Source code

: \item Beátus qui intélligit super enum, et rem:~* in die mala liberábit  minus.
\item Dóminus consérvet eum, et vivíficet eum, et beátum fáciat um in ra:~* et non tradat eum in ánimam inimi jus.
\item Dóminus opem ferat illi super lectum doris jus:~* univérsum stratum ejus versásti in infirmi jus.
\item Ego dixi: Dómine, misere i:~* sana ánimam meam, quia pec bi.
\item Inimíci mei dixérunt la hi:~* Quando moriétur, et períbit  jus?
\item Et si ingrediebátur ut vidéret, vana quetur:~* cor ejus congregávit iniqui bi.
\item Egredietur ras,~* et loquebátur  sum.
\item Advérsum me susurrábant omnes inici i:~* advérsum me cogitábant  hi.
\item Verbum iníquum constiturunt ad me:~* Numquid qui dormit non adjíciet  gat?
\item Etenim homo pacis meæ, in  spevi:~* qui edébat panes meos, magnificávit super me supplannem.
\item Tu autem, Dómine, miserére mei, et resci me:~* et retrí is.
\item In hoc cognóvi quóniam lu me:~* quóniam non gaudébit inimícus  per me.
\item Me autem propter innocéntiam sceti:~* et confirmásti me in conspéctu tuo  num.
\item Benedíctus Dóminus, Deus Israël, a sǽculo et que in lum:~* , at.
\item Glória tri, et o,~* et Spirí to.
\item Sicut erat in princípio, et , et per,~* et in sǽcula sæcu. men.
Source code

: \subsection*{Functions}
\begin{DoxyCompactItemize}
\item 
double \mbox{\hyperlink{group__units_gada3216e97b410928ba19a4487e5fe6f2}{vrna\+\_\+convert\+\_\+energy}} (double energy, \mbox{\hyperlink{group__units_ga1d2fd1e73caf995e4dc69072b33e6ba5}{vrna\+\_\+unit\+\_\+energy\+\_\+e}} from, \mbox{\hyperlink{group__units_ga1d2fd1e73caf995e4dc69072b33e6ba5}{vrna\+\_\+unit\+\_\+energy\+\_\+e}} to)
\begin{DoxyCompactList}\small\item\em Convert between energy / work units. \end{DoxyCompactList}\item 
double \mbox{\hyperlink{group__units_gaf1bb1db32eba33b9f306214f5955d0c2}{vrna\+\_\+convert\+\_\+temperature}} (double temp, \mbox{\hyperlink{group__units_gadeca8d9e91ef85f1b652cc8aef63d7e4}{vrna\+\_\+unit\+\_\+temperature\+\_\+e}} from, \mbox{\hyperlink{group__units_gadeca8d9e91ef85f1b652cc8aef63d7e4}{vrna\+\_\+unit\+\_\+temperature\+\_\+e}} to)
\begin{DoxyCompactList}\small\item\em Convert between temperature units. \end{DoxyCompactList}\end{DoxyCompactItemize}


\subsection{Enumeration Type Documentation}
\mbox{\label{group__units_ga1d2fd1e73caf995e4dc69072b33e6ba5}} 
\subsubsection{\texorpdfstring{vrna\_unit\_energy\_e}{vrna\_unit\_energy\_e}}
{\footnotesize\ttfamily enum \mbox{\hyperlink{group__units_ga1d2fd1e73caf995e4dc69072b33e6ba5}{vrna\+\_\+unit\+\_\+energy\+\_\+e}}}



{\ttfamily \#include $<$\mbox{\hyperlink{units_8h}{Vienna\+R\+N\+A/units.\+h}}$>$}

◇ ◇ ◇

*Work to be completed*
Among the lines of the data above, find those with the word "Dóminus" and show them.

*Completed exercise*
\item Dóminus consérvet eum, et vivíficet eum, et beátum fáciat um in ra:~* et non tradat eum in ánimam inimi jus.
\item Dóminus opem ferat illi super lectum doris jus:~* univérsum stratum ejus versásti in infirmi jus.
\item Benedíctus Dóminus, Deus Israël, a sǽculo et que in lum:~* , at.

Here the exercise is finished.